Photo by Catherine Cluett Pactol

Many residents have noticed a crew working along the roadside in Kaunakakai lately between the parking lot behind Bank of Hawaii and Molokai Supply. They’re in the process of testing for underground contaminants in the soil left from the former Molokai Electric power plant. Maui Electric Company — which inherited the electric business but not the site — has spearheaded the effort and contracted Element Environmental to complete the testing.

The crew is using a small drilling rig to take many soil core samples at various depths, said Matt Neal, project manager and senior environmental scientist with Element Environmental. Soil is being collected from one foot below the surface down to groundwater level at a depth of five feet. In addition, a series of wells will test the groundwater and soil vapor — or gas — beneath the surface. Soil samples are being sent to the mainland for lab testing, and Neal said the first results should start to come back by next week.

Initial tests completed in recent years showed several toxic contaminants may be present, such as PCBs, which stands for polychlorinated biphenyl, petroleum and heavy metals.

Starting at the center of the site and working their way outward, the crew will be able to determine the source and extent of contamination.

“When we get the data back, it will determine if additional testing is needed outside of the original boundaries,” said Neal. Working with the Environmental Protection Agency (EPA), Hawaii Department of Health (DOH) and County of Maui, permits for testing were obtained for the primary area, a 1.5 acre parcel across from Paddlers Inn. A second permit was also secured to test surrounding areas if results indicate the contamination extends beyond the old Molokai Electric site property. Community meetings were held last year to inform residents of the plans.

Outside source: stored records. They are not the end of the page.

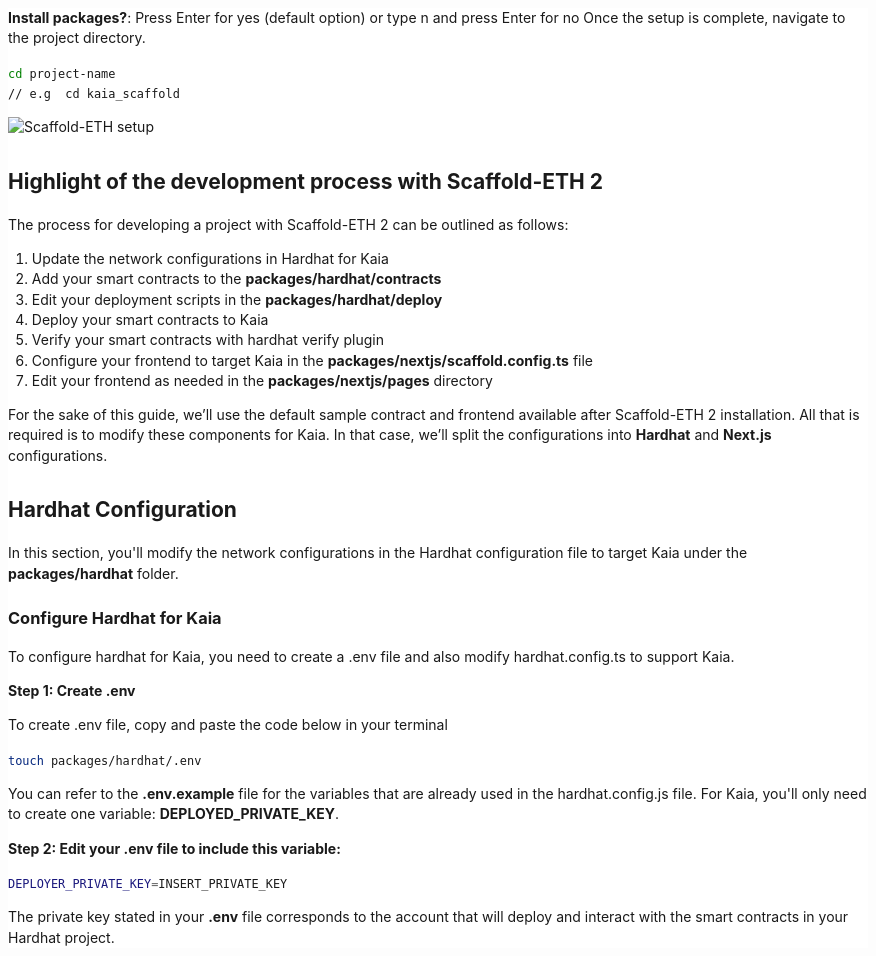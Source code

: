**Install packages?**: Press Enter for yes (default option) or type n and press Enter for no
Once the setup is complete, navigate to the project directory.

```bash
cd project-name
// e.g  cd kaia_scaffold
```

![Scaffold-ETH setup](/img/build/tutorials/scaffold-1.png)

## Highlight of the development process with Scaffold-ETH 2 <a href="#highlight-of-dev-environment" id="highlight-of-dev-environment"></a>

The process for developing a project with Scaffold-ETH 2 can be outlined as follows:

1. Update the network configurations in Hardhat for Kaia
2. Add your smart contracts to the **packages/hardhat/contracts**
3. Edit your deployment scripts in the **packages/hardhat/deploy**
4. Deploy your smart contracts to Kaia
5. Verify your smart contracts with hardhat verify plugin
6. Configure your frontend to target Kaia in the **packages/nextjs/scaffold.config.ts** file
7. Edit your frontend as needed in the **packages/nextjs/pages** directory

For the sake of this guide, we’ll use the default sample contract and frontend available after Scaffold-ETH 2 installation. All that is required is to modify these components for Kaia. In that case, we’ll split the configurations into **Hardhat** and **Next.js** configurations.

## Hardhat Configuration

In this section, you'll modify the network configurations in the Hardhat configuration file to target Kaia under the **packages/hardhat** folder.

### Configure Hardhat for Kaia

To configure hardhat for Kaia, you need to create a .env file and also modify hardhat.config.ts to support Kaia.

**Step 1: Create .env**

To create .env file, copy and paste the code below in your terminal

```bash
touch packages/hardhat/.env
```

You can refer to the **.env.example** file for the variables that are already used in the hardhat.config.js file. For Kaia, you'll only need to create one variable: **DEPLOYED_PRIVATE_KEY**.

**Step 2: Edit your .env file to include this variable:**

```bash
DEPLOYER_PRIVATE_KEY=INSERT_PRIVATE_KEY
```

The private key stated in your **.env** file corresponds to the account that will deploy and interact with the smart contracts in your Hardhat project.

Neal said testing began on schedule in the beginning of July, and is planned to wrap up by the beginning of August, though may extend longer. Based on observations from the samples taken so far, as well as resident testimony, it’s likely that the testing area will be expanded, to be confirmed by lab results, he said.

“It’s gone really smoothly thus far,” said Neal. “Everyone’s been very cooperative.”

After testing is complete, Maui Electric will work with the community to plan a cleanup of the site to remove any contamination.